Apesar da repercussão, pesquisadores e médicos alertam: a polilaminina ainda é uma promessa de tratamento, não um medicamento aprovado.
Desenvolvida a partir da laminina, proteína produzida naturalmente pelo corpo humano e essencial no desenvolvimento embrionário, a polilaminina é uma versão modificada em laboratório. A proposta é que, aplicada no local da lesão medular aguda — até 72 horas após o trauma —, ela funcione como uma espécie de suporte para estimular a regeneração de conexões nervosas.
O que já se sabe
A pesquisadora Tatiana Sampaio, responsável pelo estudo, obteve resultados positivos em testes com animais e, posteriormente, em um grupo preliminar de oito pacientes. Parte deles apresentou melhora motora, mas nem todos tiveram recuperação significativa.
O estudo divulgado ainda não passou por revisão por pares, etapa considerada fundamental para validar achados científicos. Além disso, o número reduzido de participantes impede conclusões definitivas sobre eficácia.
Especialistas lembram que até 30% dos pacientes com lesão medular aguda podem recuperar algum grau de movimento mesmo sem intervenção experimental, dependendo do tipo e da gravidade da lesão.
A Agência Nacional de Vigilância Sanitária autorizou o início da fase 1 dos ensaios clínicos regulatórios, voltada à avaliação de segurança. O estudo ainda aguarda trâmites éticos para começar.
Para que a substância se torne um medicamento disponível no Sistema Único de Saúde, será necessário cumprir todas as fases clínicas exigidas, com testes em grupos maiores, análise de efeitos adversos e posterior registro sanitário.
Uso por decisão judicial
Mesmo sem aprovação definitiva, pacientes têm recorrido à Justiça para obter acesso à polilaminina por meio do chamado uso compassivo. Segundo o laboratório Cristália, cerca de 40 ações judiciais foram movidas e 19 aplicações realizadas até o momento.
Esses casos, porém, não fazem parte de ensaio clínico estruturado. De acordo com especialistas, isso limita o acompanhamento sistemático e a coleta de dados científicos.
Cinco mortes foram registradas entre pacientes que receberam a substância, mas o laboratório afirma que não há relação com o produto, e sim com o estado clínico grave dos pacientes.
Debate científico
Neurocirurgiões e especialistas em pesquisa clínica ouvidos pela imprensa destacam que os dados atuais ainda não justificam uso amplo.
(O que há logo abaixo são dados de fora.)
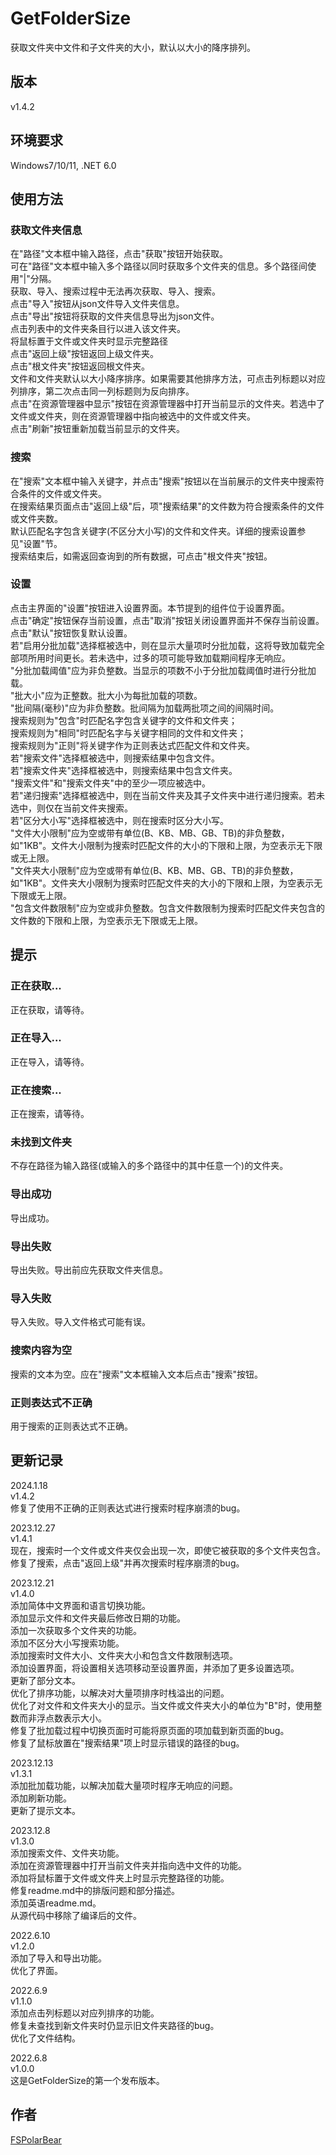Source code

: # GetFolderSize
获取文件夹中文件和子文件夹的大小，默认以大小的降序排列。

## 版本
v1.4.2

## 环境要求
Windows7/10/11, .NET 6.0

## 使用方法
### 获取文件夹信息
在"路径"文本框中输入路径，点击"获取"按钮开始获取。<br>
可在"路径"文本框中输入多个路径以同时获取多个文件夹的信息。多个路径间使用"|"分隔。<br>
获取、导入、搜索过程中无法再次获取、导入、搜索。<br>
点击"导入"按钮从json文件导入文件夹信息。<br>
点击"导出"按钮将获取的文件夹信息导出为json文件。<br>
点击列表中的文件夹条目行以进入该文件夹。<br>
将鼠标置于文件或文件夹时显示完整路径<br>
点击"返回上级"按钮返回上级文件夹。<br>
点击"根文件夹"按钮返回根文件夹。<br>
文件和文件夹默认以大小降序排序。如果需要其他排序方法，可点击列标题以对应列排序，第二次点击同一列标题则为反向排序。<br>
点击"在资源管理器中显示"按钮在资源管理器中打开当前显示的文件夹。若选中了文件或文件夹，则在资源管理器中指向被选中的文件或文件夹。<br>
点击"刷新"按钮重新加载当前显示的文件夹。<br>

### 搜索
在"搜索"文本框中输入关键字，并点击"搜索"按钮以在当前展示的文件夹中搜索符合条件的文件或文件夹。<br>
在搜索结果页面点击"返回上级"后，项"搜索结果"的文件数为符合搜索条件的文件或文件夹数。<br>
默认匹配名字包含关键字(不区分大小写)的文件和文件夹。详细的搜索设置参见"设置"节。<br>
搜索结束后，如需返回查询到的所有数据，可点击"根文件夹"按钮。<br>

### 设置
点击主界面的"设置"按钮进入设置界面。本节提到的组件位于设置界面。<br>
点击"确定"按钮保存当前设置，点击"取消"按钮关闭设置界面并不保存当前设置。<br>
点击"默认"按钮恢复默认设置。<br>
若"启用分批加载"选择框被选中，则在显示大量项时分批加载，这将导致加载完全部项所用时间更长。若未选中，过多的项可能导致加载期间程序无响应。<br>
"分批加载阈值"应为非负整数。当显示的项数不小于分批加载阈值时进行分批加载。<br>
"批大小"应为正整数。批大小为每批加载的项数。<br>
"批间隔(毫秒)"应为非负整数。批间隔为加载两批项之间的间隔时间。<br>
搜索规则为"包含"时匹配名字包含关键字的文件和文件夹；<br>
搜索规则为"相同"时匹配名字与关键字相同的文件和文件夹；<br>
搜索规则为"正则"将关键字作为正则表达式匹配文件和文件夹。<br>
若"搜索文件"选择框被选中，则搜索结果中包含文件。<br>
若"搜索文件夹"选择框被选中，则搜索结果中包含文件夹。<br>
"搜索文件"和"搜索文件夹"中的至少一项应被选中。<br>
若"递归搜索"选择框被选中，则在当前文件夹及其子文件夹中进行递归搜索。若未选中，则仅在当前文件夹搜索。<br>
若"区分大小写"选择框被选中，则在搜索时区分大小写。<br>
"文件大小限制"应为空或带有单位(B、KB、MB、GB、TB)的非负整数，如"1KB"。文件大小限制为搜索时匹配文件的大小的下限和上限，为空表示无下限或无上限。<br>
"文件夹大小限制"应为空或带有单位(B、KB、MB、GB、TB)的非负整数，如"1KB"。文件夹大小限制为搜索时匹配文件夹的大小的下限和上限，为空表示无下限或无上限。<br>
"包含文件数限制"应为空或非负整数。包含文件数限制为搜索时匹配文件夹包含的文件数的下限和上限，为空表示无下限或无上限。<br>

## 提示
### 正在获取...
正在获取，请等待。
### 正在导入...
正在导入，请等待。
### 正在搜索...
正在搜索，请等待。
### 未找到文件夹
不存在路径为输入路径(或输入的多个路径中的其中任意一个)的文件夹。
### 导出成功
导出成功。
### 导出失败
导出失败。导出前应先获取文件夹信息。
### 导入失败
导入失败。导入文件格式可能有误。
### 搜索内容为空
搜索的文本为空。应在"搜索"文本框输入文本后点击"搜索"按钮。
### 正则表达式不正确
用于搜索的正则表达式不正确。



## 更新记录
2024.1.18<br>
v1.4.2<br>
修复了使用不正确的正则表达式进行搜索时程序崩溃的bug。<br>

2023.12.27<br>
v1.4.1<br>
现在，搜索时一个文件或文件夹仅会出现一次，即使它被获取的多个文件夹包含。<br>
修复了搜索，点击"返回上级"并再次搜索时程序崩溃的bug。<br>

2023.12.21<br>
v1.4.0<br>
添加简体中文界面和语言切换功能。<br>
添加显示文件和文件夹最后修改日期的功能。<br>
添加一次获取多个文件夹的功能。<br>
添加不区分大小写搜索功能。<br>
添加搜索时文件大小、文件夹大小和包含文件数限制选项。<br>
添加设置界面，将设置相关选项移动至设置界面，并添加了更多设置选项。<br>
更新了部分文本。<br>
优化了排序功能，以解决对大量项排序时栈溢出的问题。<br>
优化了对文件和文件夹大小的显示。当文件或文件夹大小的单位为"B"时，使用整数而非浮点数表示大小。<br>
修复了批加载过程中切换页面时可能将原页面的项加载到新页面的bug。<br>
修复了鼠标放置在"搜索结果"项上时显示错误的路径的bug。<br>


2023.12.13<br>
v1.3.1<br>
添加批加载功能，以解决加载大量项时程序无响应的问题。<br>
添加刷新功能。<br>
更新了提示文本。<br>

2023.12.8<br>
v1.3.0<br>
添加搜索文件、文件夹功能。<br>
添加在资源管理器中打开当前文件夹并指向选中文件的功能。<br>
添加将鼠标置于文件或文件夹上时显示完整路径的功能。<br>
修复readme.md中的排版问题和部分描述。<br>
添加英语readme.md。<br>
从源代码中移除了编译后的文件。<br>

2022.6.10<br>
v1.2.0<br>
添加了导入和导出功能。<br>
优化了界面。<br>

2022.6.9<br>
v1.1.0<br>
添加点击列标题以对应列排序的功能。<br>
修复未查找到新文件夹时仍显示旧文件夹路径的bug。<br>
优化了文件结构。<br>

2022.6.8<br>
v1.0.0<br>
这是GetFolderSize的第一个发布版本。<br>

## 作者
[FSPolarBear](https://github.com/FSPolarBear)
A chance de um tratamento experimental se confirmar eficaz após estudos ampliados é, historicamente, inferior a 30%.
Também não há evidências científicas de que a polilaminina funcione em lesões medulares crônicas, quando a paralisia já está instalada há mais tempo.
O próprio laboratório afirma que os próximos estudos são necessários principalmente para fins regulatórios, mas a comunidade científica reforça que apenas ensaios clínicos robustos poderão confirmar segurança e eficácia.
A polilaminina representa um avanço promissor na pesquisa brasileira, mas ainda depende do tempo e do rigor da ciência para comprovar se poderá, de fato, transformar o tratamento de lesões medulares.